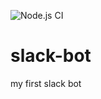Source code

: ![Node.js CI](https://github.com/ketankokane94/slack-bot/workflows/Node.js%20CI/badge.svg)


# slack-bot
my first slack bot
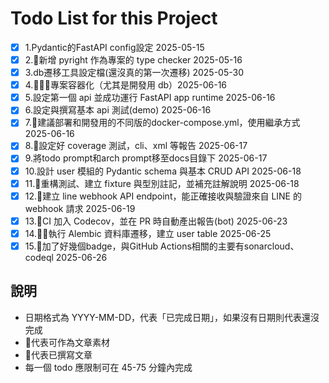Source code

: # Todo List for this Project

- [x] 1.Pydantic的FastAPI config設定 2025-05-15
- [x] 2.🧃新增 pyright 作為專案的 type checker 2025-05-16
- [x] 3.db遷移工具設定檔(還沒真的第一次遷移) 2025-05-30
- [x] 4.🍎🍎🍎專案容器化（尤其是開發用 db）2025-06-16
- [x] 5.設定第一個 api 並成功運行 FastAPI app runtime 2025-06-16
- [x] 6.設定與撰寫基本 api 測試(demo) 2025-06-16
- [x] 7.🍎建議部署和開發用的不同版的docker-compose.yml，使用繼承方式 2025-06-16
- [x] 8.🍎設定好 coverage 測試，cli、xml 等報告 2025-06-17
- [x] 9.將todo prompt和arch prompt移至docs目錄下 2025-06-17
- [x] 10.設計 user 模組的 Pydantic schema 與基本 CRUD API 2025-06-18
- [x] 11.🍎重構測試、建立 fixture 與型別註記，並補充註解說明 2025-06-18
- [x] 12.🍏建立 line webhook API endpoint，能正確接收與驗證來自 LINE 的 webhook 請求 2025-06-19
- [x] 13.🍎CI 加入 Codecov，並在 PR 時自動產出報告(bot) 2025-06-23
- [x] 14.🍎🍎執行 Alembic 資料庫遷移，建立 user table 2025-06-25
- [x] 15.🍎加了好幾個badge，與GitHub Actions相關的主要有sonarcloud、codeql 2025-06-26

## 說明

- 日期格式為 YYYY-MM-DD，代表「已完成日期」，如果沒有日期則代表還沒完成
- 🍎代表可作為文章素材
- 🧃代表已撰寫文章
- 每一個 todo 應限制可在 45-75 分鐘內完成

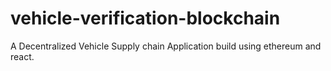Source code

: # vehicle-verification-blockchain
A Decentralized Vehicle Supply chain Application build using ethereum and react.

__YOUR ASSIGNMENT__. What is needed is the whole listing again, exactly as written, with the images left out.

__OUTPUT OF THE EXERCISE__.
Source code

: ![Node.js CI](https://github.com/ketankokane94/slack-bot/workflows/Node.js%20CI/badge.svg)


# slack-bot
my first slack bot
Source code

: # Todo List for this Project

- [x] 1.Pydantic的FastAPI config設定 2025-05-15
- [x] 2.🧃新增 pyright 作為專案的 type checker 2025-05-16
- [x] 3.db遷移工具設定檔(還沒真的第一次遷移) 2025-05-30
- [x] 4.🍎🍎🍎專案容器化（尤其是開發用 db）2025-06-16
- [x] 5.設定第一個 api 並成功運行 FastAPI app runtime 2025-06-16
- [x] 6.設定與撰寫基本 api 測試(demo) 2025-06-16
- [x] 7.🍎建議部署和開發用的不同版的docker-compose.yml，使用繼承方式 2025-06-16
- [x] 8.🍎設定好 coverage 測試，cli、xml 等報告 2025-06-17
- [x] 9.將todo prompt和arch prompt移至docs目錄下 2025-06-17
- [x] 10.設計 user 模組的 Pydantic schema 與基本 CRUD API 2025-06-18
- [x] 11.🍎重構測試、建立 fixture 與型別註記，並補充註解說明 2025-06-18
- [x] 12.🍏建立 line webhook API endpoint，能正確接收與驗證來自 LINE 的 webhook 請求 2025-06-19
- [x] 13.🍎CI 加入 Codecov，並在 PR 時自動產出報告(bot) 2025-06-23
- [x] 14.🍎🍎執行 Alembic 資料庫遷移，建立 user table 2025-06-25
- [x] 15.🍎加了好幾個badge，與GitHub Actions相關的主要有sonarcloud、codeql 2025-06-26

## 說明

- 日期格式為 YYYY-MM-DD，代表「已完成日期」，如果沒有日期則代表還沒完成
- 🍎代表可作為文章素材
- 🧃代表已撰寫文章
- 每一個 todo 應限制可在 45-75 分鐘內完成

Source code

: # vehicle-verification-blockchain
A Decentralized Vehicle Supply chain Application build using ethereum and react.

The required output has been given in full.